Mr Yeo responds head-on to concerns that a specialised school for Normal (Technical) students would further compound feelings of insecurity in the students.

"Even in Bowen, there was a concern that Normal (Technical) kids may feel less able – we don’t deny it," he said. "So we made sure that the Normal stream kids were able to get involved in the school as much as possible. The opportunities for them have to be ample."

To create these opportunities at Crest, Mr Yeo has sought out partnerships with co-curricular activity groups in schools such as Commonwealth Secondary, Raffles Institution and Shuqun Secondary, with the idea that their experience can guide Crest’s fledgling groups.

He plans to engage parents early so that they have time to look into the school’s programmes and decide if their children would benefit from them.

If there are more applications than places, students will be selected based on their suitability for hands-on and vocational learning.
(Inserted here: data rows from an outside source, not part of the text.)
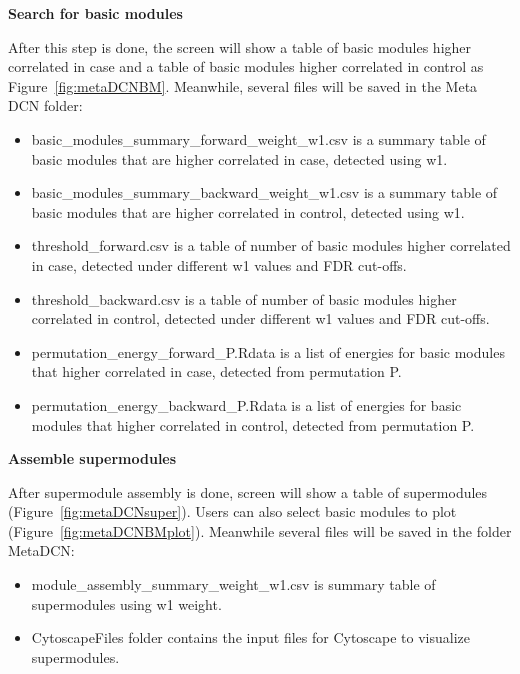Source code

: \textbf{Search for basic modules}

After this step is done, the screen will show a table of basic modules higher correlated in case and a table of basic modules higher correlated in control as Figure~\ref{fig:metaDCNBM}. Meanwhile, several files will be saved in the Meta DCN folder:

\begin{itemize}
 \item basic\_modules\_summary\_forward\_weight\_w1.csv is a summary table of basic modules that are higher correlated in case, detected using w1.
 \item basic\_modules\_summary\_backward\_weight\_w1.csv is a summary table of basic modules that are higher correlated in control, detected using w1.
\item threshold\_forward.csv is a table of number of basic modules higher correlated in case, detected under different w1 values and FDR cut-offs.
\item threshold\_backward.csv is a table of number of basic modules higher correlated in control, detected under different w1 values and FDR cut-offs.
 \item permutation\_energy\_forward\_P.Rdata is a list of energies for basic modules that higher correlated in case, detected from permutation P.
  \item permutation\_energy\_backward\_P.Rdata is a list of energies for basic modules that higher correlated in control, detected from permutation P.
\end{itemize}


\textbf{Assemble supermodules}

After supermodule assembly is done, screen will show a table of supermodules (Figure~\ref{fig:metaDCNsuper}). Users can also select basic modules to plot (Figure~\ref{fig:metaDCNBMplot}). Meanwhile several files will be saved in the folder MetaDCN:
\begin{itemize}
\item module\_assembly\_summary\_weight\_w1.csv is summary table of supermodules using w1 weight.
\item CytoscapeFiles folder contains the input files for Cytoscape to visualize supermodules.
\end{itemize}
This will be assessed by means of a testimonial from a teacher, which must accompany every application to the school.

 

Eventually, Mr Yeo hopes that the culture of care will translate into one of identity and pride in the school. He hopes also for a shift in society’s perception of Crest.

"I want to tell people: Don’t emphasise that it’s a Normal (Technical) school but that it offers a meaningful and customisable education," he said. "We are advocating a promising future for every student."

The school is one of two announced by Prime Minister Lee Hsien Loong in his 2010 National Day Rally address. The second, in Woodlands, will begin in 2014.